Given the relevant context, it's kind of tough to argue that ONLY oil prices are being manipulated up.

Generalized commodity inflation explains oil prices - so lose the conspiracy theories.

2 comments:

Anonymous said...

C-Nut, Thanks for the post that hits home.

All this Oil company bashing makes little sence. Supply and demand- if people are willing to pay $1 for a pen, then pens priced at $1 and below will sell. If a company sells pens of the same quality and cache for $5, many less (almost none) pens will sell. Oil works the same way. If people dont buy gas FROM ANYONE, prices will fall. I am sick of hearing people say "boycott the biggest companies." This will actually cause prices to GO UP since supply will be drained from the smaller companies whom have less stock making it impossible to absorb tiny supply fluctuations. Unfortunately, we cannot just stop buying gasoline - the only answer is to use as little as possible.

CaptiousNut said...

That's right BC, it is almost impossible to avoid the Big Oil gas stations.

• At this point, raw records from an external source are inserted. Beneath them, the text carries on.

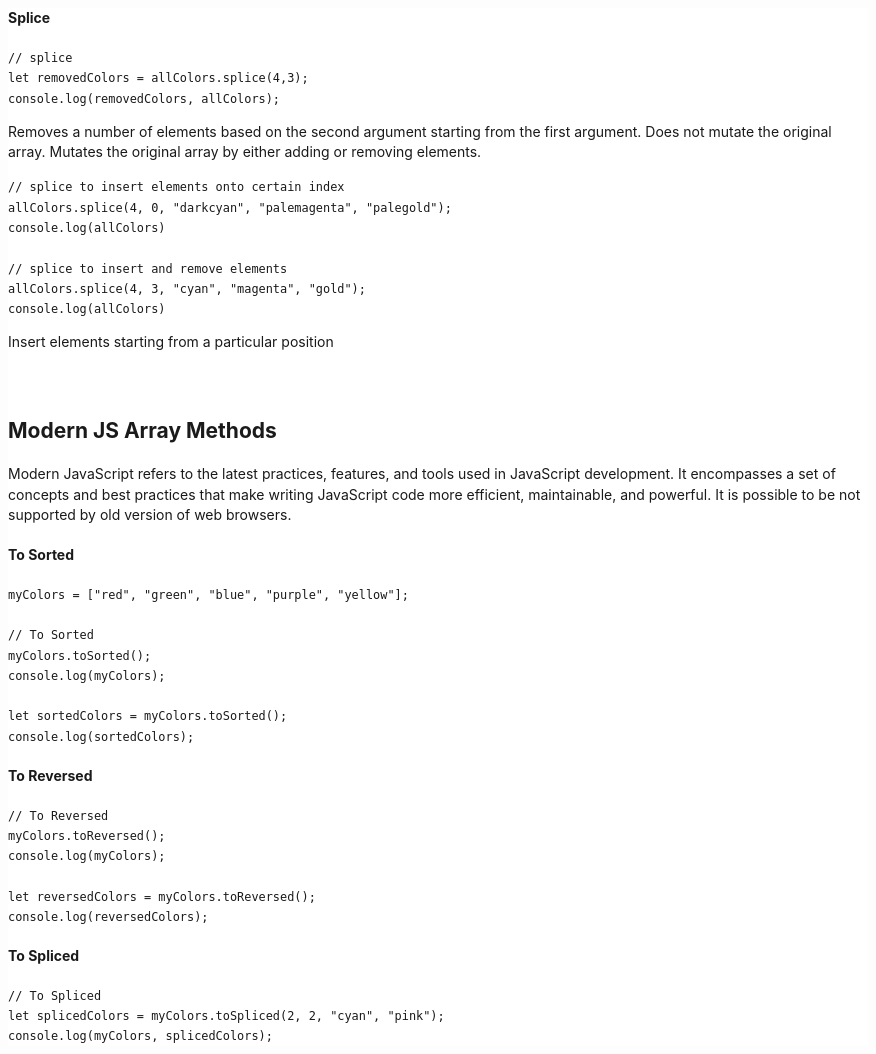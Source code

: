 #### Splice
```
// splice
let removedColors = allColors.splice(4,3);
console.log(removedColors, allColors);
```
Removes a number of elements based on the second argument starting from the first argument. Does not mutate the original array. Mutates the original array by either adding or removing elements.

```
// splice to insert elements onto certain index
allColors.splice(4, 0, "darkcyan", "palemagenta", "palegold");
console.log(allColors)

// splice to insert and remove elements 
allColors.splice(4, 3, "cyan", "magenta", "gold");
console.log(allColors)
```
Insert elements starting from a particular position


<br/>

## Modern JS Array Methods

Modern JavaScript refers to the latest practices, features, and tools used in JavaScript development. It encompasses a set of concepts and best practices that make writing JavaScript code more efficient, maintainable, and powerful. It is possible to be not supported by old version of web browsers.

#### To Sorted
```
myColors = ["red", "green", "blue", "purple", "yellow"];

// To Sorted
myColors.toSorted();
console.log(myColors);

let sortedColors = myColors.toSorted();
console.log(sortedColors);
```

#### To Reversed
```
// To Reversed
myColors.toReversed();
console.log(myColors);

let reversedColors = myColors.toReversed();
console.log(reversedColors);
```

#### To Spliced
```
// To Spliced
let splicedColors = myColors.toSpliced(2, 2, "cyan", "pink");
console.log(myColors, splicedColors);
```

As I have mentioned in a previous post, environmentalists have essentially closed over 30,000 "mom-and-pop" gas stations over the last decade or so.

The one "mom-and-pop" station near me is currently selling gas at $2.89. There were about six cars waiting this morning so I went up to the Shell and paid $2.99.

I bought my 14 gallons and paid $1.40 extra to avoid waiting (also the independent doesn't have a credit card machine at the pump - very annoying.) What's $1.40, a third of a cup of Starbucks coffee?

The "mom-and-pop" line waiting for $2.89 gas doesn't illustrate "gouging" at the Shell. It demonstrates the hyper-competitive nature of the gasoline market. Consumers are irrationally cheap when it comes to gas - but like I said, then they'll go spend $4 on a latte.

The gasoline dialogue is bereft of facts, logic, and even basic arithmetic.